[Opening Task material section]

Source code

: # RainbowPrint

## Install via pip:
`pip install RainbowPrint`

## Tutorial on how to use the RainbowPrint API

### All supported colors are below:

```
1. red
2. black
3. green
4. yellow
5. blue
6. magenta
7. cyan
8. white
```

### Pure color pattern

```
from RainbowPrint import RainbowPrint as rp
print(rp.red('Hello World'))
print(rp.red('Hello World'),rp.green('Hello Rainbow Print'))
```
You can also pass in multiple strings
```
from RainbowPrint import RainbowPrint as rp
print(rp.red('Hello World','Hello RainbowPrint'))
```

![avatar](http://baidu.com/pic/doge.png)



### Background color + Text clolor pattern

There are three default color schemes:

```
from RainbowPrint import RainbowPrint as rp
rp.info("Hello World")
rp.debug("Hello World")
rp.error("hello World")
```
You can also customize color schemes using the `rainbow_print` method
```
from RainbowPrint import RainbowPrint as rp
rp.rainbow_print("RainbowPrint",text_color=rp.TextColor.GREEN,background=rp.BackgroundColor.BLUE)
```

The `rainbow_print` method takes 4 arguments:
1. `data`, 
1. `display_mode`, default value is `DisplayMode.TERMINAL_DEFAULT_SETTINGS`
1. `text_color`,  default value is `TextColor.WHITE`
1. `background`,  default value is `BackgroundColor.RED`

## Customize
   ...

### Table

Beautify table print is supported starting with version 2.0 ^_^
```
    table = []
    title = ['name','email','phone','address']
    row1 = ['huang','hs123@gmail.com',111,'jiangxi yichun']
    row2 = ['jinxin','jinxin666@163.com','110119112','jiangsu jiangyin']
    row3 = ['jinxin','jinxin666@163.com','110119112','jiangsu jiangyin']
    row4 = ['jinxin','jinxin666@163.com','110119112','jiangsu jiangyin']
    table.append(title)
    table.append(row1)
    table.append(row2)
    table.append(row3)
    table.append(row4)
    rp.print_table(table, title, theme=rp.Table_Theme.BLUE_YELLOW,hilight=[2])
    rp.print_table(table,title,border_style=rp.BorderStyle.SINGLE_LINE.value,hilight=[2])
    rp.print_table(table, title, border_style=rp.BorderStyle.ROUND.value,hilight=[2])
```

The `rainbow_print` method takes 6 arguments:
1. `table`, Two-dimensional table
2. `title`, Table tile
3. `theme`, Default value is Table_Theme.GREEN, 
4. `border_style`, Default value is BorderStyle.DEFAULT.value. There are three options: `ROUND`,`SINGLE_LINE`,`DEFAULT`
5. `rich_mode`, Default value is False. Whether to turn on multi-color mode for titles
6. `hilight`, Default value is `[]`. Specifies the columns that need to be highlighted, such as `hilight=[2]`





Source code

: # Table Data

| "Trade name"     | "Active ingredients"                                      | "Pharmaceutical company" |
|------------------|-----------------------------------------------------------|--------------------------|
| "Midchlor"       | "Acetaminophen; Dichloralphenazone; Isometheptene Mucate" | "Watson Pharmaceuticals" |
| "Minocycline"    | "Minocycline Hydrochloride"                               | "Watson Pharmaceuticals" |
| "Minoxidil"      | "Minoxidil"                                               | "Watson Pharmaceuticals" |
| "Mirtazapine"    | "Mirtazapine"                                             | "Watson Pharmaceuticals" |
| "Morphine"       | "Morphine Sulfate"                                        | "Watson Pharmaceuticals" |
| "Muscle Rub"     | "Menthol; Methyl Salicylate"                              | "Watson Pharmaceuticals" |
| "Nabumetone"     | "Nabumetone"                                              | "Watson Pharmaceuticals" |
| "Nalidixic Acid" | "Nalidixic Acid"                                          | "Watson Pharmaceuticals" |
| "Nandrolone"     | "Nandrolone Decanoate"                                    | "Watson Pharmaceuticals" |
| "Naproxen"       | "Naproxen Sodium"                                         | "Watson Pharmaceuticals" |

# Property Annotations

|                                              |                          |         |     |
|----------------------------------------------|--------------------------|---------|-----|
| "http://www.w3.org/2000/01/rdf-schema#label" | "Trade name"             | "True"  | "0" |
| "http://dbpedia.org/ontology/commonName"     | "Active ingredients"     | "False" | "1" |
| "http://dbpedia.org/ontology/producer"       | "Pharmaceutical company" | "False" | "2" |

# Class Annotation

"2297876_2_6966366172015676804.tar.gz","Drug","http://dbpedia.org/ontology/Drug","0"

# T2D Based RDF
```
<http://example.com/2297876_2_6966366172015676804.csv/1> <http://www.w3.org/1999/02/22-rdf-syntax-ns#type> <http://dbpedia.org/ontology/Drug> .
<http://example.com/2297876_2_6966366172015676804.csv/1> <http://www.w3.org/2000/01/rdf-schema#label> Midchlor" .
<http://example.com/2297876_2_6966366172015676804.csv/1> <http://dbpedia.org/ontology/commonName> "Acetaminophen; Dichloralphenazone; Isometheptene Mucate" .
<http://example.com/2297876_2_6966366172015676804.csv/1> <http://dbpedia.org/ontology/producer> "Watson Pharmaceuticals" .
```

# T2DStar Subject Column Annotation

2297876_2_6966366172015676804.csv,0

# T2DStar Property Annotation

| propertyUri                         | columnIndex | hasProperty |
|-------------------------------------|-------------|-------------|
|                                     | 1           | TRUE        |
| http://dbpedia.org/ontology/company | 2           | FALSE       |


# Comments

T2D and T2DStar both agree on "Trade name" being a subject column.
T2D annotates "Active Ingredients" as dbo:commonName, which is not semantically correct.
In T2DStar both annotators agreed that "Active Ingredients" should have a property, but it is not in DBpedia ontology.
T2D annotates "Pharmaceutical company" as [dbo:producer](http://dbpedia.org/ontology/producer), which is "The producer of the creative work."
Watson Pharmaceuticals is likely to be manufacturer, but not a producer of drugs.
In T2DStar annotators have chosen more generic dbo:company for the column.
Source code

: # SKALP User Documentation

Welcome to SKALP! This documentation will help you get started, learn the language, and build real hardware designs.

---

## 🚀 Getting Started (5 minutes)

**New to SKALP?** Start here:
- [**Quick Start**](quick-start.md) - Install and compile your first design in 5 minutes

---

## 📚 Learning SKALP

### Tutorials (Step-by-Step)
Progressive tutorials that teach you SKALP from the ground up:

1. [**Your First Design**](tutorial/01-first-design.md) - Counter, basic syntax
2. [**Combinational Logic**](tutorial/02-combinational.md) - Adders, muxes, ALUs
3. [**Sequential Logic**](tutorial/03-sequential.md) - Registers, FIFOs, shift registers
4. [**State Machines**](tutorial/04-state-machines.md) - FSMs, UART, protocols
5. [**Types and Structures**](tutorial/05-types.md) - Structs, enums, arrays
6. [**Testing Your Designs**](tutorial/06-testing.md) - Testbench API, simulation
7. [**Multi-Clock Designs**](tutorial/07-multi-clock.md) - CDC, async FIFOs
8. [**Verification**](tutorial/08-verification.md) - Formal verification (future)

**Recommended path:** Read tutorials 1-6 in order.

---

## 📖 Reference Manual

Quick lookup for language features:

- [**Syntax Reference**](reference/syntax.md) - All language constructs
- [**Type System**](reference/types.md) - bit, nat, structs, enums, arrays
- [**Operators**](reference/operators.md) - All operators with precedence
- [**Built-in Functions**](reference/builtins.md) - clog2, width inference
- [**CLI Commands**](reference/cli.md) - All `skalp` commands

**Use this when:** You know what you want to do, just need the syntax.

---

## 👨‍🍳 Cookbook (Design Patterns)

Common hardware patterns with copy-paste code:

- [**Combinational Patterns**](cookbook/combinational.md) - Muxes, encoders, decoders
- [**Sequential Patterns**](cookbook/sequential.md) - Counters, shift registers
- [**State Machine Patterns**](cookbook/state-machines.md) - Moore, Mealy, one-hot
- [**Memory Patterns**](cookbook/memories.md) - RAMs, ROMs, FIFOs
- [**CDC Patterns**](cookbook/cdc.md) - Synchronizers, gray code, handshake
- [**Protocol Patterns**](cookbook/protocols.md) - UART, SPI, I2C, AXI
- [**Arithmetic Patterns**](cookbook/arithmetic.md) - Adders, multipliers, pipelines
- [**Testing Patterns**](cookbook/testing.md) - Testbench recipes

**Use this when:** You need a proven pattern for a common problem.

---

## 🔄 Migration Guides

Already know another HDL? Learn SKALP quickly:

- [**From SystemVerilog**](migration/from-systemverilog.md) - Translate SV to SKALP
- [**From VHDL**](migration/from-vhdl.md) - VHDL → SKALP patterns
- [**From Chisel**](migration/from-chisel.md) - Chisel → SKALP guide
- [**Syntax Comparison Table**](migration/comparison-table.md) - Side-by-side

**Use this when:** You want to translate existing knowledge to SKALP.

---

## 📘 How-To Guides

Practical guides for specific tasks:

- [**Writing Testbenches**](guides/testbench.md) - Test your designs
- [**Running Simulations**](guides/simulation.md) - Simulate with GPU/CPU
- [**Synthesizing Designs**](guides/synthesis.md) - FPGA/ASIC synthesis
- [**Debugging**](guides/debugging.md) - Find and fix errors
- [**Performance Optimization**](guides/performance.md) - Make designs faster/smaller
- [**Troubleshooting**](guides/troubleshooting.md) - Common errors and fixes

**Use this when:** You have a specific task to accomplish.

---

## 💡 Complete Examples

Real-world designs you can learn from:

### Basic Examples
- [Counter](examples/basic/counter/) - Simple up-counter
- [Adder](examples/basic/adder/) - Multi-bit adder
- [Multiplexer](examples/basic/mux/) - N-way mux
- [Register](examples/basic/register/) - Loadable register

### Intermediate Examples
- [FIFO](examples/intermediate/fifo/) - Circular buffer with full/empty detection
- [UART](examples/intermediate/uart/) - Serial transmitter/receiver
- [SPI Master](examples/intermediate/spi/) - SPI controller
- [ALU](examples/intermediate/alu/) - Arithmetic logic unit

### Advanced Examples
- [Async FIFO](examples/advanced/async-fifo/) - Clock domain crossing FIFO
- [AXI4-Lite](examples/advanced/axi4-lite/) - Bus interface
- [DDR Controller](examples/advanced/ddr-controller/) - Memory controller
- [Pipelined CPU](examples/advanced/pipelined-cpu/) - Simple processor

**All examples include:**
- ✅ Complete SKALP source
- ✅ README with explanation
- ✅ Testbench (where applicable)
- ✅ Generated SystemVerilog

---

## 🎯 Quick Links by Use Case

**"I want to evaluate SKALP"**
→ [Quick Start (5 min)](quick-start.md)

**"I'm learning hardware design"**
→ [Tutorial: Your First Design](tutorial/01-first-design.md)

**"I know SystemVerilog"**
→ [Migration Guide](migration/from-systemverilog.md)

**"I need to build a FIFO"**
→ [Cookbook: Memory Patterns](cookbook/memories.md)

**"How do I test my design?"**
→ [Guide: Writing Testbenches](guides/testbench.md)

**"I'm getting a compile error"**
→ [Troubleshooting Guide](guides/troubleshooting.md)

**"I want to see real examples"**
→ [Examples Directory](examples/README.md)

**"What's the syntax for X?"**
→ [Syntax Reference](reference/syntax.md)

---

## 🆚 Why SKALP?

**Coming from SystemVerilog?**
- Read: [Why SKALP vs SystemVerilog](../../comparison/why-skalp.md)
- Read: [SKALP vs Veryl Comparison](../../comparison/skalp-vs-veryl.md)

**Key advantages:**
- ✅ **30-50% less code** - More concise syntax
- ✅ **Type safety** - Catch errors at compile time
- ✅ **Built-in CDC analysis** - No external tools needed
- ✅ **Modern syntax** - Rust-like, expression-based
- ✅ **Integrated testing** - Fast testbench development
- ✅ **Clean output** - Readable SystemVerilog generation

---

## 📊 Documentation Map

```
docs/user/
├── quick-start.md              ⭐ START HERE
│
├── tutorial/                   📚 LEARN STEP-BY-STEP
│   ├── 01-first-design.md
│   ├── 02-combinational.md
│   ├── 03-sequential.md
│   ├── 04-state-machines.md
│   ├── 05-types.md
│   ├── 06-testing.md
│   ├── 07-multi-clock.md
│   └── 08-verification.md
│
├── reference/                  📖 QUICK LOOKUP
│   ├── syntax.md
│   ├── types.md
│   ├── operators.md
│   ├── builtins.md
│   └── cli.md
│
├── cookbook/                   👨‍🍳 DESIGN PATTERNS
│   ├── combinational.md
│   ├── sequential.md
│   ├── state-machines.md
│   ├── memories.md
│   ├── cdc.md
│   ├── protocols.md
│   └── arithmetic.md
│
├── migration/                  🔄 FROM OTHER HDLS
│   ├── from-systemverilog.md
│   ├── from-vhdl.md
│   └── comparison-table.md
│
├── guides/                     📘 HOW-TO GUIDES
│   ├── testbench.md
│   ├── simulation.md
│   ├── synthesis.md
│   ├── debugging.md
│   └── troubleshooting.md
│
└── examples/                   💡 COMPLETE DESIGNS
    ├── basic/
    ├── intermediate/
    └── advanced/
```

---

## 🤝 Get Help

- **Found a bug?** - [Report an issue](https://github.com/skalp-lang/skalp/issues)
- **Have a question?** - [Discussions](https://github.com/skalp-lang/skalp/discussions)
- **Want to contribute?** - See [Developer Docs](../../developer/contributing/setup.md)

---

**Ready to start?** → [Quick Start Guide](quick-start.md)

[Closing Task material section]

• Work order:
In the listing above, find the line with "- ✅ README with explanation" and the line with "do I test my", then reproduce both and every line between them exactly.

• Task response:
- ✅ README with explanation
- ✅ Testbench (where applicable)
- ✅ Generated SystemVerilog

---

## 🎯 Quick Links by Use Case

**"I want to evaluate SKALP"**
→ [Quick Start (5 min)](quick-start.md)

**"I'm learning hardware design"**
→ [Tutorial: Your First Design](tutorial/01-first-design.md)

**"I know SystemVerilog"**
→ [Migration Guide](migration/from-systemverilog.md)

**"I need to build a FIFO"**
→ [Cookbook: Memory Patterns](cookbook/memories.md)

**"How do I test my design?"**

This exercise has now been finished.